Markus Raupach: Yes, they’re very strong. And those are barrel aged, so yes. Maybe clean the glasses a little bit.

Peter Slosberg: So it’s fun doing collaborations. While Markus is pouring, I’ve been fortunate to do a lot of collaborations, mostly with chocolate. About 20 years ago, I started doing, helping friends out using cocoa nibs and beer. And it took years but we finally got a good technique. So you could get the maximum chocolate character in a beer. And the quick and dirty answer is don’t put the chocolate on the hot side. Don’t put it on the boil, put it in the fermenter on the cold side.
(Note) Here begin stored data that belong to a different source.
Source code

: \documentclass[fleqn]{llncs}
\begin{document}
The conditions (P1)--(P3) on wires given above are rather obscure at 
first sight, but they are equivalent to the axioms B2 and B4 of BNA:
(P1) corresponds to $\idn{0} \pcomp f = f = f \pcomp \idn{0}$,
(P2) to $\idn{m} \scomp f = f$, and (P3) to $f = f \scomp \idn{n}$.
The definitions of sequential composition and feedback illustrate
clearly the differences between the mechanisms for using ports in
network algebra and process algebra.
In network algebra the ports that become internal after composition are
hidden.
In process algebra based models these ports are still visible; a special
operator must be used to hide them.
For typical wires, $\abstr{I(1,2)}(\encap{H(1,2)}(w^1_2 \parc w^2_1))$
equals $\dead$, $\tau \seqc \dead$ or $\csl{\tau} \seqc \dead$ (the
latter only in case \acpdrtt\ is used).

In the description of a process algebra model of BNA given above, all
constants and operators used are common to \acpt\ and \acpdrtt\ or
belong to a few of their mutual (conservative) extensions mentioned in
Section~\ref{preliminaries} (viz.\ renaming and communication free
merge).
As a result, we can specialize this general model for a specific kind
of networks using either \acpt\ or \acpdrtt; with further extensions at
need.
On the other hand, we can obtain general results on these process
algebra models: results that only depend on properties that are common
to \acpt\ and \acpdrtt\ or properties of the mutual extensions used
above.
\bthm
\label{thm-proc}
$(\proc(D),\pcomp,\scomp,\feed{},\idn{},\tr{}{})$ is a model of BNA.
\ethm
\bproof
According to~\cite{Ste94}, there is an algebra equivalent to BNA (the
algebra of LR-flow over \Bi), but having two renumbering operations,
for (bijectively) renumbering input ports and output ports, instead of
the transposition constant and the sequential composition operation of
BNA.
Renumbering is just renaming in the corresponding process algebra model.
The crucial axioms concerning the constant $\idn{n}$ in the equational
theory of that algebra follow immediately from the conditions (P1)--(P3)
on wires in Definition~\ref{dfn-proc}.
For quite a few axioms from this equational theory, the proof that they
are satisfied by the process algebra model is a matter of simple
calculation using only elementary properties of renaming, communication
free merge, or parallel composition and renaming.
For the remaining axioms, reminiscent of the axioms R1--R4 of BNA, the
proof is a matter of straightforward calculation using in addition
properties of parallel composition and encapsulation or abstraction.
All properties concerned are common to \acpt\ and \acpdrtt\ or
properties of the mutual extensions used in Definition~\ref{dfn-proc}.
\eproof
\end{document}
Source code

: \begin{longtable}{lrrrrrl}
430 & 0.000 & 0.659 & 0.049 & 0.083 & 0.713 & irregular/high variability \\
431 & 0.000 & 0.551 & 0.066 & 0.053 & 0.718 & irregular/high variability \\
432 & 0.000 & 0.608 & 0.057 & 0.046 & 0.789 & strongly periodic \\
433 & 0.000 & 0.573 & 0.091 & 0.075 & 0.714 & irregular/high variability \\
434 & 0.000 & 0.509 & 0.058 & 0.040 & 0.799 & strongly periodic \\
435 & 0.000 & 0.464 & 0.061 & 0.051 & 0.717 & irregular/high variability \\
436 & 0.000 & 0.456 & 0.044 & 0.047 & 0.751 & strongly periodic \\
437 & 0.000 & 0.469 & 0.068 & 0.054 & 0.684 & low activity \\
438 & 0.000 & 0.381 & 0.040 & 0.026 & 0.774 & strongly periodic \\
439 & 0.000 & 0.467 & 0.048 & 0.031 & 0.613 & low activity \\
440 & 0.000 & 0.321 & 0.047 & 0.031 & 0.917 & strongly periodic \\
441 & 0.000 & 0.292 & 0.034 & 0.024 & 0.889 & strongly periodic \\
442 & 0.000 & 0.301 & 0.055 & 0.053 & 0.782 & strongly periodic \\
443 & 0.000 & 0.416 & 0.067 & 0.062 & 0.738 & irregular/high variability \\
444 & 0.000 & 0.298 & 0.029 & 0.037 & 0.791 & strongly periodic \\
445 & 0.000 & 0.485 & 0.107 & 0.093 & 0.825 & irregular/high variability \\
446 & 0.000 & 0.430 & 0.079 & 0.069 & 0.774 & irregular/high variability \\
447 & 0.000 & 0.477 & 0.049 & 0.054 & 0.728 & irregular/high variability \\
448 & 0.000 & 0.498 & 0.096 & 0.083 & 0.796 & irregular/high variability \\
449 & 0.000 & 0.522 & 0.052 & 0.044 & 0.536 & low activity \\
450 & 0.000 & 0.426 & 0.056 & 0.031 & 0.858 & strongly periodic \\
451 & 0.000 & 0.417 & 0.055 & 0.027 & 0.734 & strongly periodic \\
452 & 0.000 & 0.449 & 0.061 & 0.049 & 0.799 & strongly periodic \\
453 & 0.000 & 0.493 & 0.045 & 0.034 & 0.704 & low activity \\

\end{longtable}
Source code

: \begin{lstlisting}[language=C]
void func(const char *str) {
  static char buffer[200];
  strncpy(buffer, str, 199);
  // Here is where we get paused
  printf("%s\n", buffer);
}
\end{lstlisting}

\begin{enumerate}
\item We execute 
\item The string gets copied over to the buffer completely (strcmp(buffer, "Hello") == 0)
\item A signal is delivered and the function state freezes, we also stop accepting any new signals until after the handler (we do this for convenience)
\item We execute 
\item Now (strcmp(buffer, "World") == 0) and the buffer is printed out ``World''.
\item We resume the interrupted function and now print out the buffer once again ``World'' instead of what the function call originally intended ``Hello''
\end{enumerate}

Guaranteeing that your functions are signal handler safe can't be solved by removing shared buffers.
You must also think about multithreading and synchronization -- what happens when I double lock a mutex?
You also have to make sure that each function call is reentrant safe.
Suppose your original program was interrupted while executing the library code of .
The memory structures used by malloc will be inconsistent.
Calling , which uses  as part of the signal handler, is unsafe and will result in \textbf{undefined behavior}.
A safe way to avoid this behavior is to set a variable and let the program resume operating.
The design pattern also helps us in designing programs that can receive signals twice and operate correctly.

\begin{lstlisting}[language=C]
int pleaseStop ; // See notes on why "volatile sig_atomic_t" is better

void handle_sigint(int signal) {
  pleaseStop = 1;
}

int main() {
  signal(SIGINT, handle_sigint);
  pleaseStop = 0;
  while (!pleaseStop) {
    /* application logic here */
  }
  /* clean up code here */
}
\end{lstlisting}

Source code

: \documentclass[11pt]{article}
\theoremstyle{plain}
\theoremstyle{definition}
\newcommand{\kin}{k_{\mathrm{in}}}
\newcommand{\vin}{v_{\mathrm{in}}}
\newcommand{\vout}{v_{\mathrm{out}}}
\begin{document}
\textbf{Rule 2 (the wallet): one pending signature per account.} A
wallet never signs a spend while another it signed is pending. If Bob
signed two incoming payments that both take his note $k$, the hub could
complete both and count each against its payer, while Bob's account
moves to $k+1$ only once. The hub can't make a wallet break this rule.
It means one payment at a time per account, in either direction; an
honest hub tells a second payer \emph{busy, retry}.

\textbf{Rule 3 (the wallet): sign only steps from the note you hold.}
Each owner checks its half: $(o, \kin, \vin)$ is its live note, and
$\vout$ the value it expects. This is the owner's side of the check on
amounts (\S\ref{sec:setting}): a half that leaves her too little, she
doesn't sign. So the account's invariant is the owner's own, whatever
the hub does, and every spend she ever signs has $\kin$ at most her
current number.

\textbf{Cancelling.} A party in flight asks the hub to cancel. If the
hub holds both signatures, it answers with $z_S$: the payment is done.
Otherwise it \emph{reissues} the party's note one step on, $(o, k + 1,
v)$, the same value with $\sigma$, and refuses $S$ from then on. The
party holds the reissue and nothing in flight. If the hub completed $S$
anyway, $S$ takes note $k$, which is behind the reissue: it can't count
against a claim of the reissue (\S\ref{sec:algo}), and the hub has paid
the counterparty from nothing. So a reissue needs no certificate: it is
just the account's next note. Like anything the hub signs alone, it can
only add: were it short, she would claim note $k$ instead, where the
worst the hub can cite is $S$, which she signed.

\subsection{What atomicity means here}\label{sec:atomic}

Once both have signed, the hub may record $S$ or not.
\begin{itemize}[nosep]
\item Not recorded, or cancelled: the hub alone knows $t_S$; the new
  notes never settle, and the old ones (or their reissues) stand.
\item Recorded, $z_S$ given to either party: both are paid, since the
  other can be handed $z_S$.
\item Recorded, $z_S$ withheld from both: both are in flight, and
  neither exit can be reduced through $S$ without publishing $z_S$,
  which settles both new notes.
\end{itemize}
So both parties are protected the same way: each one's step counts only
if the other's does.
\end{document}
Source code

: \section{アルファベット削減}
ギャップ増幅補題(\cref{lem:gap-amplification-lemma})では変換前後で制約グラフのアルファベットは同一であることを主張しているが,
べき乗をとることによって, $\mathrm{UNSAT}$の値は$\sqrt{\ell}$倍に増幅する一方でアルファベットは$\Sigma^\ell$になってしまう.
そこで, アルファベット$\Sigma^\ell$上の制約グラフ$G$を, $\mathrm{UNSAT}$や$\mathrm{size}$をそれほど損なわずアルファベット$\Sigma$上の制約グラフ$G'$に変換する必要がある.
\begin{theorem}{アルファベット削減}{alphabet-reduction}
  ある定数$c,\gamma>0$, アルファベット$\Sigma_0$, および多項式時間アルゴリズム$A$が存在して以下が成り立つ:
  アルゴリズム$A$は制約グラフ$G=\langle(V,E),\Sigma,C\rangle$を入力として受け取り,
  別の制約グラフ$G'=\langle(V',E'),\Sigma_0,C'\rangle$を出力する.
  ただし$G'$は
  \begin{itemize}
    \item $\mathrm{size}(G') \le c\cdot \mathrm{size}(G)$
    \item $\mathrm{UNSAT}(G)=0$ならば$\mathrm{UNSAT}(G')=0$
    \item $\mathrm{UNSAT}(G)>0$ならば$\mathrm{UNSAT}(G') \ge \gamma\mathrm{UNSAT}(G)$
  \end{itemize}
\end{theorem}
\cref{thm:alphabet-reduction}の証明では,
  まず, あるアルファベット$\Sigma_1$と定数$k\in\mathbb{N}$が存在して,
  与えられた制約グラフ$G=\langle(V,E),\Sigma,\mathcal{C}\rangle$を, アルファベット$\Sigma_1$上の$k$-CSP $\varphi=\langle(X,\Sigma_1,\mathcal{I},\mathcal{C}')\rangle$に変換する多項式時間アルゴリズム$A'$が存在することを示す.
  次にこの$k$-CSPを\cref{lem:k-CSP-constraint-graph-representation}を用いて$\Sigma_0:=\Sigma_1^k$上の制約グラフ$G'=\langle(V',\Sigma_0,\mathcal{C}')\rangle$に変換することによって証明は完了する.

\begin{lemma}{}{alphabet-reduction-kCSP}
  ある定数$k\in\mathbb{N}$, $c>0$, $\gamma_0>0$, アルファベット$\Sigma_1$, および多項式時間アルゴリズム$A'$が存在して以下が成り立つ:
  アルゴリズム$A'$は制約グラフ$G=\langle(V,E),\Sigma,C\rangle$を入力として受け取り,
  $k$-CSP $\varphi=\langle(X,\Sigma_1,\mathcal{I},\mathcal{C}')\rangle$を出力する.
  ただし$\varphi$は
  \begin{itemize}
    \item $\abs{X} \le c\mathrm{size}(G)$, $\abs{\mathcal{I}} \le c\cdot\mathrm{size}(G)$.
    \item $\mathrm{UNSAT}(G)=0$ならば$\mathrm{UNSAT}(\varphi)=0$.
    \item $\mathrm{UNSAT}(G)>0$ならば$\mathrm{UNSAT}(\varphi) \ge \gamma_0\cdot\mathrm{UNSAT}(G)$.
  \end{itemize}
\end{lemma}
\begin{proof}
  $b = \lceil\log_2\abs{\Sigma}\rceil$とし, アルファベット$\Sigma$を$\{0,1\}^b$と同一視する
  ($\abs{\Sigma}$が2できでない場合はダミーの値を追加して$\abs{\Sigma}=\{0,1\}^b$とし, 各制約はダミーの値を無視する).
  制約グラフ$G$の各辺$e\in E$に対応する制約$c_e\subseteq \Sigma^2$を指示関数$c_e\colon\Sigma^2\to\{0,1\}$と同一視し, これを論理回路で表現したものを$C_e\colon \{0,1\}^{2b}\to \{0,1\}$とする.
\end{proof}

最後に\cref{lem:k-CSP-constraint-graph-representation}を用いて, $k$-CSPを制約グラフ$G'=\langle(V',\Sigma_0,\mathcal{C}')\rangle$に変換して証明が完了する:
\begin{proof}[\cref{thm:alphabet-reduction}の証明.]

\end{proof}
Basically dry nib is similar to dry hopping, and then add a little vanilla too and it gives you really good results. But being crazy like I am, Kim Sturdivant the guy who invented brewed IPA, he called me one day several years ago and he said I just did a Belgian Saison aged in a red wine barrel that he got from Napa, with Brett and cocoa nibs. And I said, I gotta come over and try it. And then he said, okay, come over. But what do I do with the nibs. Do I throw them out? And I don’t know why the idea came to me, but I said don’t throw them out. Let’s wash them and dry them in the oven and then I’ll make chocolate bars from the spent nibs. So not only do the nibs add chocolate character the beer, but the beer gets into the cocoa nib. So I was blown away about the beer character that came through in the chocolate bar. So now when friends of mine use nibs and they think about it, I’ll get the spent nibs from them.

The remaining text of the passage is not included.